Biz

Orphelin politique

L’auteur et rappeur Biz publie ces jours-ci son sixième roman, Cadillac (Leméac), ainsi qu’un premier livre jeunesse, C’est Flavie (Duchesne et du Rêve), écrit en collaboration avec sa fille Alice Fréchette Alepin. Discussion postélectorale avec un indépendantiste pur et dur, orphelin de parti.

Il y a quelque chose de profondément politique dans ton nouveau roman. Tu évoques la disparition du français dans des régions des États-Unis où il y a jadis eu une présence française. Ton personnage principal habite le West Island et a des collègues qui parlent le franglais. Tu parles de la menace de l’assimilation…

À partir de la Conquête, la menace de la disparition du français en Amérique est avérée. Elle existe. Il y a eu des avancées, après la loi 101. Ça a changé bien des choses. Tu as beaucoup réfléchi à cette question. Je pense qu’il n’y a aucun des enfants de la loi 101, y compris Sugar Sammy, qui regrette d’avoir appris le français.

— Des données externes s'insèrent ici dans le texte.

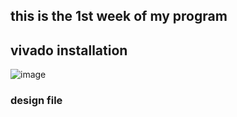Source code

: ## this is the 1st week of my program 
## vivado installation

![image](https://user-images.githubusercontent.com/117361312/199718681-600936b2-2de0-47ac-af59-e220419bc1e1.png)

###  design file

Sans la loi 101, on n’en serait pas là…

Comme tu l’as écrit, ça a pris ça pour que le français existe encore et qu’on entende dans toutes les cours d’école de Montréal des gens de toutes sortes de couleurs de peau qui parlent avec l’accent québécois. C’est une grande réussite. Une grande réussite qui a paradoxalement peut-être nui à l’indépendance… Quand je suis avec des amis et qu’on prend une bière, des fois, je pose la question : « Aimes-tu mieux un Québec francophone province ou un Québec anglophone pays ? » À ce jour, je n’ai pas encore répondu à ça. Les deux ont des inconvénients.

Je t’ai entendu dire que tu avais été un orphelin politique pendant cette campagne électorale. Il y a un paradoxe là, dans la mesure où il y avait deux partis indépendantistes et un autre, la CAQ, dirigé par un ancien ministre péquiste.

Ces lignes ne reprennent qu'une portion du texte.